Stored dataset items
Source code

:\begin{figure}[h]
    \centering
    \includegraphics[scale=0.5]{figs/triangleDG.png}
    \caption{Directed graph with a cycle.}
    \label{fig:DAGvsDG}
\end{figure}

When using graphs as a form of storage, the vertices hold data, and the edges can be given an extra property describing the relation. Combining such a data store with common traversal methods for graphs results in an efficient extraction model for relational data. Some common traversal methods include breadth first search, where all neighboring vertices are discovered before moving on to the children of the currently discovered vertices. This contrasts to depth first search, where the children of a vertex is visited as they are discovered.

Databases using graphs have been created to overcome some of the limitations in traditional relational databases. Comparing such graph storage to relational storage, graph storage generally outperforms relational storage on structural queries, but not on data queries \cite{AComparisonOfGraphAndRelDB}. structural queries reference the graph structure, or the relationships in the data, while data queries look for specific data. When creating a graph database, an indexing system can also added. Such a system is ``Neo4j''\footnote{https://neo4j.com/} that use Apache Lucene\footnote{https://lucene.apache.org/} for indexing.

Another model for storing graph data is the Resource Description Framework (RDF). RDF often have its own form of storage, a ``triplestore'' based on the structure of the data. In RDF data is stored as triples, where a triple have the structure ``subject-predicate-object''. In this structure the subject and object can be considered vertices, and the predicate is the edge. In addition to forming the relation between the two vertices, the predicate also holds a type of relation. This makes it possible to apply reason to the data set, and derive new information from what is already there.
--
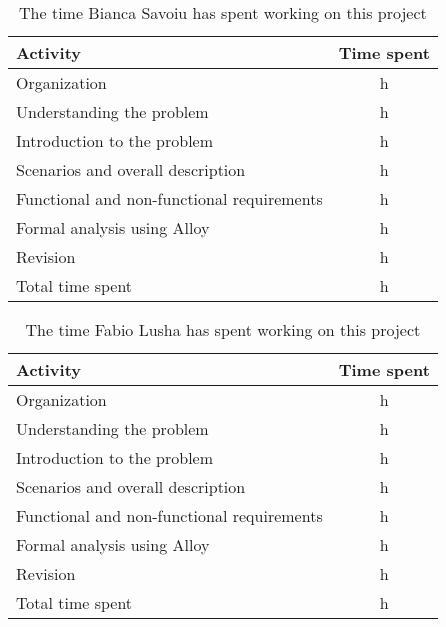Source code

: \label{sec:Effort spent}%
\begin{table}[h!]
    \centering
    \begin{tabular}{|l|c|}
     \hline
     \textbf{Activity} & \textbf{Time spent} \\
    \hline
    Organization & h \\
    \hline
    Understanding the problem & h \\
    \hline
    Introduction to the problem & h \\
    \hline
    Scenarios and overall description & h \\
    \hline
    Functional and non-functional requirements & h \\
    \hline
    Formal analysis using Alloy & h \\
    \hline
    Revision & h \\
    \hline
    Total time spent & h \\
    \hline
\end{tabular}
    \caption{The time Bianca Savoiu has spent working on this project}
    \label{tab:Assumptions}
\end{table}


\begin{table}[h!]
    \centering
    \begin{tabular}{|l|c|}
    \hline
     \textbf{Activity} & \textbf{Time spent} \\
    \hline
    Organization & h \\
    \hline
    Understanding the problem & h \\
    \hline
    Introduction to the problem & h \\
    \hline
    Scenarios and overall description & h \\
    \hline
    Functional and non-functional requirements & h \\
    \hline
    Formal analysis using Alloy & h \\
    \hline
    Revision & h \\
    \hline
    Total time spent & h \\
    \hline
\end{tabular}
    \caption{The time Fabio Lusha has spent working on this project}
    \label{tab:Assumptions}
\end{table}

_WORK ORDER_: From the records above, return each line that includes "label".

_THE ANSWER_:
    \label{fig:DAGvsDG}
: \label{sec:Effort spent}%
    \label{tab:Assumptions}
    \label{tab:Assumptions}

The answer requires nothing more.